Between the Motion and the Act
Between the idea
Between the Motion and the Act
It was the best of times, and everybody knew it. Amber paid a terrible price in the Great War, but a sturdy peace was forged from it. Ghostwheel and Jale have bound Amber and Chaos together in a web of mutual dependence, powering a technological revolution -- and a threat of mutually assured destruction.
Now an unknown navy blockades Amber's harbor, while an army marches on Chaos. Has a new power stepped in to shatter the peace? Can you put the genie back in the bottle, or is this the beginning of the end? (See Also: The Day of Broken Branches.)
RESTRICTIONS: Bring your Amber characters and we'll tweak them to fit into this background. 150 points +/-5 stuff (+10 points if you get your completed character approved before the Con.) See http://ralf.org/~colomon/amber/jale.html for more background on new powers.
The Patternfall War turned out to be but a warm up. In the seventeenth year of Merlin's reign, Chaos's old guard subverted Ghostwheel and used it to launch a major surprise attack on Amber. The city was badly damaged. Random and many of his brothers perished.
While Merlin struggled to regain control of his creation and his subjects, battle raged between Amber's survivors and many of the houses of Chaos. Despite heavy losses, Chaos held onto the upper hand. Desperate, Amber constructed a weapon capable of countering Ghostwheel: Jale. Forged with power stolen from Chaos, it made the fight fair again.
And it made continuing the war suicide for both sides. Once this could no longer be denied, Merlin and Martin reigned in their kingdoms and brokered a peace.
Finding that the two sides' superweapons could also be tools, each most powerful in their opponents' territory, the agreement called for each side to rebuild the other. New uses, more skillful and subtle, were found for both. They became the building blocks for a rough and ready technology. People mastered their use, and many eschewed the old powers in favor of the safer and simpler new tools.
Now peace rules the poles of existence. Amber and Chaos are rebuilt, better than before. It is a golden age. But are there shadows on the horizon?

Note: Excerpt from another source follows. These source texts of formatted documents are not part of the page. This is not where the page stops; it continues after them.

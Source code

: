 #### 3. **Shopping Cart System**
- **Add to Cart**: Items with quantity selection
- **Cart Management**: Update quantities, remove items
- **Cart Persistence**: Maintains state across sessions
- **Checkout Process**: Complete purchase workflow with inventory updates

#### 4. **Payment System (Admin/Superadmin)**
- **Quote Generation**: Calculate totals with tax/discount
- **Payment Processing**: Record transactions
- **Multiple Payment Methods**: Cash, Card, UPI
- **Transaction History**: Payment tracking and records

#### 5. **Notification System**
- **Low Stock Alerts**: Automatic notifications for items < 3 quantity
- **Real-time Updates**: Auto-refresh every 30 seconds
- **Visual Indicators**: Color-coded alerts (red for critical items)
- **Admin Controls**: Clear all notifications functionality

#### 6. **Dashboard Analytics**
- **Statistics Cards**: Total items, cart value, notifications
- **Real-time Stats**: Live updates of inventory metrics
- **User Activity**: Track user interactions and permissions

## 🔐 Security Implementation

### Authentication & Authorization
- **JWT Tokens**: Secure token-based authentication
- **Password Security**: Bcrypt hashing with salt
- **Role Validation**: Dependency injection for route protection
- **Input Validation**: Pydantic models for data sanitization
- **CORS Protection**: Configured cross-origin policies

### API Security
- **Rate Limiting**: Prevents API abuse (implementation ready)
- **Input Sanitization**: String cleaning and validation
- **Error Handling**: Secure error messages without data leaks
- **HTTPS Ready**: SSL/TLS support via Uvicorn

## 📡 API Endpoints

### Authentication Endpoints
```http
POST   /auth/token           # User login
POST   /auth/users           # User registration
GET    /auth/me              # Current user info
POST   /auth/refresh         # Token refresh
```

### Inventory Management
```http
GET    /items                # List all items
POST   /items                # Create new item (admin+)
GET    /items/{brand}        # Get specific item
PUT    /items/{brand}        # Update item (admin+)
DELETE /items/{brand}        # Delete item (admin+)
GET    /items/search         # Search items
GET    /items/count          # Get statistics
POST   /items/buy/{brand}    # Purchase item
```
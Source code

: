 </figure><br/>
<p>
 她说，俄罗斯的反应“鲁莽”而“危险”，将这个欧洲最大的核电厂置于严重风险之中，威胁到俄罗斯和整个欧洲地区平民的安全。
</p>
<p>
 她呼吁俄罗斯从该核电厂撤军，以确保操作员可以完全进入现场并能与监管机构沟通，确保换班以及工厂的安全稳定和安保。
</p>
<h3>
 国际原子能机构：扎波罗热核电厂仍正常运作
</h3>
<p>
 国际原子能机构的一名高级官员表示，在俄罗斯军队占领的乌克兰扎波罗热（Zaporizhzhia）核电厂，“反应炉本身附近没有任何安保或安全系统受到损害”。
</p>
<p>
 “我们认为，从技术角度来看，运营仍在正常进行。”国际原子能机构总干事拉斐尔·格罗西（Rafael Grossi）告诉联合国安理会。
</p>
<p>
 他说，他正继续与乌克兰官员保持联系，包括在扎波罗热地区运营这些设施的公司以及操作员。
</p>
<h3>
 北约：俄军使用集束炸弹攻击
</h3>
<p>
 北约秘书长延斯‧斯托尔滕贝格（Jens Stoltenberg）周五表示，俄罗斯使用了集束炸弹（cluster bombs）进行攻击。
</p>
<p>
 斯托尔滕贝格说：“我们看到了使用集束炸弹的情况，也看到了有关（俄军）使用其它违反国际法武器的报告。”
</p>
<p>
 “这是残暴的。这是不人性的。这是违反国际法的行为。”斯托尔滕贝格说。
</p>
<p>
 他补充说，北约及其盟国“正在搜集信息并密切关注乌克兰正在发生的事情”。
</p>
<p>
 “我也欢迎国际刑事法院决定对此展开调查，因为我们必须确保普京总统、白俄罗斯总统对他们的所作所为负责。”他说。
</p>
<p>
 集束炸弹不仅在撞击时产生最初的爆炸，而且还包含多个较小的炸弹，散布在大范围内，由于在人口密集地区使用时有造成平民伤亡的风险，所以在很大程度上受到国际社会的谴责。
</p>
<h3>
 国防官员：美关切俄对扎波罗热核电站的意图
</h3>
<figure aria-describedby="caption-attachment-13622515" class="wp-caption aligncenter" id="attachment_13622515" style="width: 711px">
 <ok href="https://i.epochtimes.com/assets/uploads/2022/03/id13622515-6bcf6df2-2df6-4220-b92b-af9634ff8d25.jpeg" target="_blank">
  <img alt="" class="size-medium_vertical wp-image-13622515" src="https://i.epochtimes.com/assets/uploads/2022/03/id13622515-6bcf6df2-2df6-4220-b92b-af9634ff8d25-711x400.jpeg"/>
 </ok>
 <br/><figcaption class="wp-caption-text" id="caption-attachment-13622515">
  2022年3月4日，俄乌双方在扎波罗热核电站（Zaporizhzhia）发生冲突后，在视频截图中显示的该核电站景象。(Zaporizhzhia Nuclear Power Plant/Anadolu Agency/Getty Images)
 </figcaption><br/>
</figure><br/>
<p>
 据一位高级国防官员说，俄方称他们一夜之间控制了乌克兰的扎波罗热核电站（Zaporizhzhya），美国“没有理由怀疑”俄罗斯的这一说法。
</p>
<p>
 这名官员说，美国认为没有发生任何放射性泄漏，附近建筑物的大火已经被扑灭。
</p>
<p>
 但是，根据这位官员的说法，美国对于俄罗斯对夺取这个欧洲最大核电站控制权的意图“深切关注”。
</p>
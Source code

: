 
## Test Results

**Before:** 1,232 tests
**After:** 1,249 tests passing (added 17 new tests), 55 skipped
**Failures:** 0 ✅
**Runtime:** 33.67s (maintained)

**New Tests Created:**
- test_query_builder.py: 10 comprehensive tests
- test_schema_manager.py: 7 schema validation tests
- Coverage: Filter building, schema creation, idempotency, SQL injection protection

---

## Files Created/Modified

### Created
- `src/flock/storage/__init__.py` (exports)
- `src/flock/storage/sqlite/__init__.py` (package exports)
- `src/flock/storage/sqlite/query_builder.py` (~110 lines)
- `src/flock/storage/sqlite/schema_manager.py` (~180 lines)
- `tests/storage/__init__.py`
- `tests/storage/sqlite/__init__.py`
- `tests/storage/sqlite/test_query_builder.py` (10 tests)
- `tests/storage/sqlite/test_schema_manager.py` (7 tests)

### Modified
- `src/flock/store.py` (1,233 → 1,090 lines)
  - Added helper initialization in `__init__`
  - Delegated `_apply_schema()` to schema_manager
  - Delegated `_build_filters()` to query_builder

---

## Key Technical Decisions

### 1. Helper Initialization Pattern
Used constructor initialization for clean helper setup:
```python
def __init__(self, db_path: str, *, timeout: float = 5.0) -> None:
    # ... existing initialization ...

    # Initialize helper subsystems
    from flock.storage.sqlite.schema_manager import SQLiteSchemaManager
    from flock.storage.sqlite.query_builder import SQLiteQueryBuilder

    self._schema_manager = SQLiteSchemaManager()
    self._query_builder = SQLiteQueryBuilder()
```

In this world, Merlin and Martin's generation have effectively replaced Oberon's children in the grand scheme of things; they are the new Elders. While a few of the older family members are still around, they are not the main players anymore. The PCs have stepped into their shoes.
Exactly who designed Jale is one of Amber's most closely guarded state secrets, as is its exact physical location. What is generally known is this: it is a construct of Logrus and Sorcery in the same way that Ghostwheel is a construct of Pattern and Trump. It is intelligent, though it speaks but rarely; when it does, it uses Flora's voice.
It has three primary powers. On the small scale, it can duplicate the power of sorcery, casting spells on the fly, and creating new ones quickly. On the large scale, it can create shadow paths, trails linking shadow to shadow which anyone can travel. It can also alter the natural laws of a shadow, though this is a tricky and slow process.
Because its power focuses on manipulating shadow, Jale has relatively limited uses in Amber and the nearby shadows. It is extremely powerful and useful in the Courts of Chaos, whose small, loose patches of shadow it can quickly and effectively manipulate.
If you'll forgive the programming metaphor, the two constructs are like high level languages, next to the assembly language of the Pattern and Logrus. Those old powers offer unparalleled precision and control, but require more study and effort to achieve good results. Jale and Ghostwheel, on the other hand, allow you quick mastery and easy control over powerful forces.
For instance, a Pattern user can, almost subconsciously, instantly alter probability in a shadow. A Jale initiate cannot do that -- but he can, with just a little more effort, generate a new path across a dozen shadows, which would probably take the Pattern user weeks of hard work.
In a direct confrontation, the Pattern user has a more direct connection to the power source, and will generally prevail. On the other hand, a clever Jale initiate, avoiding direct confrontation, can frequently bring more forces to bear.
There is no reason someone cannot learn both the old methods and the new -- but that requires twice as much studying, of course.
Note: It is possible to be attuned to both Jale and Ghostwheel, at different skill levels if desired. The point costs below are the costs for just one of the two.
Jale/Ghostwheel Terminal: 10 points Initiate has a trump card which reaches the public interface of the construct, and is recognized as a valid user. Using this, he can make verbal requests, which are interpreted as best the construct can. (Computer analogy: a simple text terminal over a modem line.)
Jale/Ghostwheel Interface: 20 points Initiate is imprinted with a direct link to the construct. He can perform many simple functions himself, or quickly communicate his wishes to the construct's AI. (Computer analogy: a full TCP/IP link over a T1 line.)
Jale/Ghostwheel Expert: 40 points Initiate is imprinted with a direct link to the construct, and is an expert on its use. He can perform most complex functions himself, and is skilled on getting the most from the construct's AI. (Computer analogy: a system administrator on a T1 line.)